Ashley may feel that they should resume their place at the higher echelons of the league but times have long since changed from the heady days of title challenges. The main reason is the lack of investment in the team. I know Ashley has spent £300million since buying the club (including the cost price) and he the right to do what he wants but much of this was wasted on poor players and a big fat payoff to big fat Sam Allardyce.
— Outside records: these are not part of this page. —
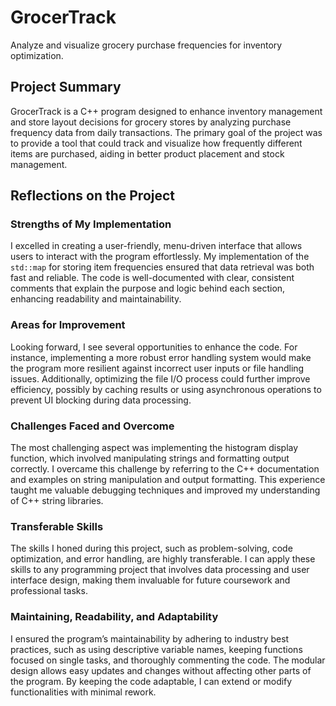 # GrocerTrack
Analyze and visualize grocery purchase frequencies for inventory optimization.

## Project Summary
GrocerTrack is a C++ program designed to enhance inventory management and store layout decisions for grocery stores by analyzing purchase frequency data from daily transactions. The primary goal of the project was to provide a tool that could track and visualize how frequently different items are purchased, aiding in better product placement and stock management.

## Reflections on the Project

### Strengths of My Implementation
I excelled in creating a user-friendly, menu-driven interface that allows users to interact with the program effortlessly. My implementation of the `std::map` for storing item frequencies ensured that data retrieval was both fast and reliable. The code is well-documented with clear, consistent comments that explain the purpose and logic behind each section, enhancing readability and maintainability.

### Areas for Improvement
Looking forward, I see several opportunities to enhance the code. For instance, implementing a more robust error handling system would make the program more resilient against incorrect user inputs or file handling issues. Additionally, optimizing the file I/O process could further improve efficiency, possibly by caching results or using asynchronous operations to prevent UI blocking during data processing.

### Challenges Faced and Overcome
The most challenging aspect was implementing the histogram display function, which involved manipulating strings and formatting output correctly. I overcame this challenge by referring to the C++ documentation and examples on string manipulation and output formatting. This experience taught me valuable debugging techniques and improved my understanding of C++ string libraries.

### Transferable Skills
The skills I honed during this project, such as problem-solving, code optimization, and error handling, are highly transferable. I can apply these skills to any programming project that involves data processing and user interface design, making them invaluable for future coursework and professional tasks.

### Maintaining, Readability, and Adaptability
I ensured the program’s maintainability by adhering to industry best practices, such as using descriptive variable names, keeping functions focused on single tasks, and thoroughly commenting the code. The modular design allows easy updates and changes without affecting other parts of the program. By keeping the code adaptable, I can extend or modify functionalities with minimal rework.
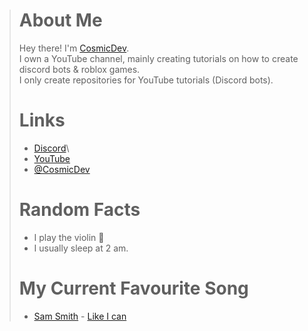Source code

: > # __**About Me**__
>
> Hey there! I'm [CosmicDev](https://youtube.com/c/CosmicDev).\
> I own a YouTube channel, mainly creating tutorials on how to create discord bots & roblox games.\
> I only create repositories for YouTube tutorials (Discord bots).
>
> # __**Links**__
> * [Discord](https://discord.com/invite/EAUSe2UDxj)\
> * [YouTube](https://youtube.com/c/CosmicDev)
> * [@CosmicDev](https://twitter.com/CosmicDev360)
> 
> # __**Random Facts**__
> * I play the violin  🎻
> * I usually sleep at 2 am.
> 
> # __**My Current Favourite Song**__
> * [Sam Smith](https://open.spotify.com/artist/2wY79sveU1sp5g7SokKOiI?si=SVfi46TRRs-JvXgvXcqO6A) - [Like I can](https://open.spotify.com/track/2TeLIzFBe3hxkPR5FIQZut?si=4cc2ea886a894785)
This summer they spent around £6million and that’s being generous as a third of that was just to loan Ben Arfa. Considering how small the squad was to begin with, to currently be 11th despite a poor run of form isn’t to be sniffed at. A promoted side should be looking at staying up first and foremost. Who knows what changing manager now will have.

Mr & Mrs Average

In fairness, despite the difficulty in doing so, judgement has to be reserved until the next manager is named. If Newcastle end up with say Martin O’Neill (unlikely) or Martin Jol (expensive but maybe) then you could argue that a good decision may have been made, however harsh it is on Hughton.

There isn’t really a good time to change managers and it may as well have been done pre January transfer window. The backlash will come if Newcastle end up with someone like Alan Curbishley or Alan Pardew. Are they truly better than Chris Hughton? Really? It would smack of hiring the proverbial safe pair of hands or in other words complete mediocrity.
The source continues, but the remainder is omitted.